Police warned motorists to slow down and some schools opened late in the area as the storm blew in during the morning commute and threatened to linger through the evening rush hour, with temperatures holding around 25 degrees Fahrenheit (-3.9°C).
Some harried travelers said they were ready for the climate to catch up with the calendar.
“It’s freezing. I’m tired. It’s April,” Carolyn Thomson, 45, said as she rushed to her job at a downtown Boston financial firm. “It should be over by now. I’m worried about getting my son to school on time. I’m late for work.”
While National Weather Service forecasters said the snow would continue to accumulate through the day, forecasts called for a return to warmer weather by Wednesday, suggesting the white coating would be short-lived.

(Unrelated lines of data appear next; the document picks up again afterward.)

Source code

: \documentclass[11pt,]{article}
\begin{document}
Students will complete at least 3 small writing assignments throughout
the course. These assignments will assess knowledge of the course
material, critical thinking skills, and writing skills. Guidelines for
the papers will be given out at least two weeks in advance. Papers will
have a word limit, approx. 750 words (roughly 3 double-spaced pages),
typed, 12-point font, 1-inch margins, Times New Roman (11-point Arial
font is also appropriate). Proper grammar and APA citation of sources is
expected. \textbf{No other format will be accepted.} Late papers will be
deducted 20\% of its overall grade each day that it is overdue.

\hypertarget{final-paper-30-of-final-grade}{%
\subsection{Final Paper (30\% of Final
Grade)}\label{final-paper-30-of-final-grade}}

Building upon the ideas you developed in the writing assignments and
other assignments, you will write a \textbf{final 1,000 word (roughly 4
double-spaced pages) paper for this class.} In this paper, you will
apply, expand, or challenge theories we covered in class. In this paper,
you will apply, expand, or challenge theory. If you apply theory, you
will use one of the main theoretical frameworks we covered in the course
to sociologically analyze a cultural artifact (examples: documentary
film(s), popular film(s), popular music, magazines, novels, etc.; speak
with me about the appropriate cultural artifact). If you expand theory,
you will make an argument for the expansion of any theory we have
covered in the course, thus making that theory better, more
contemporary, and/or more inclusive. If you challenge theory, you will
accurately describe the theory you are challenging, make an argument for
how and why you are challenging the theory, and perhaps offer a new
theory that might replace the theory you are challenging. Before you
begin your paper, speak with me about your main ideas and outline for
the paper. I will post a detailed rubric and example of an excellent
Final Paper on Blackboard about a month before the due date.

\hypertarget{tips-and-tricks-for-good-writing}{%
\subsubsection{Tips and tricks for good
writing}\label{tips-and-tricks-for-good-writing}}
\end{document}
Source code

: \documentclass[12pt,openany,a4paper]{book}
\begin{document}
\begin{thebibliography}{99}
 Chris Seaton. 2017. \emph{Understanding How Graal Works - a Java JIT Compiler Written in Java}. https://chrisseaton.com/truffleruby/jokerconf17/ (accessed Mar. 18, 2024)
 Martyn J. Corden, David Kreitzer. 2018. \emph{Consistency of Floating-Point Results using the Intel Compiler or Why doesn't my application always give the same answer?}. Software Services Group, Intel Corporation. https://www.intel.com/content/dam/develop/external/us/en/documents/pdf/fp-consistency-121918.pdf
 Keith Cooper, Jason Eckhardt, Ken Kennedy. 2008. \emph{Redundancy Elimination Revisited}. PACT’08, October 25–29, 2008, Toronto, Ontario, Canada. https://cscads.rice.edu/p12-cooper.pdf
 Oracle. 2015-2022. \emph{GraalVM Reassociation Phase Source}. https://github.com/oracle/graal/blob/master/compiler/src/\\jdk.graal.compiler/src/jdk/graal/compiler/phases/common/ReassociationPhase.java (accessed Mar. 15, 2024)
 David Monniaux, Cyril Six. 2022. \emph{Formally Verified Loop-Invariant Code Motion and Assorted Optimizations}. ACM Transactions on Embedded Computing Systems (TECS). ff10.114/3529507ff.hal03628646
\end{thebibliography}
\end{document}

Following an unusually mild winter, which followed Boston’s record-setting 9 feet (2.74 m) of snow during the winter of 2014-15, one man who makes his living cleaning up after storms said he liked the late storm.
“It’s New England. I’m very happy. It’s overtime,” Pablo Guerrero, a 44-year-old maintenance worker, said as he shoveled a downtown sidewalk. “Last year it was better.”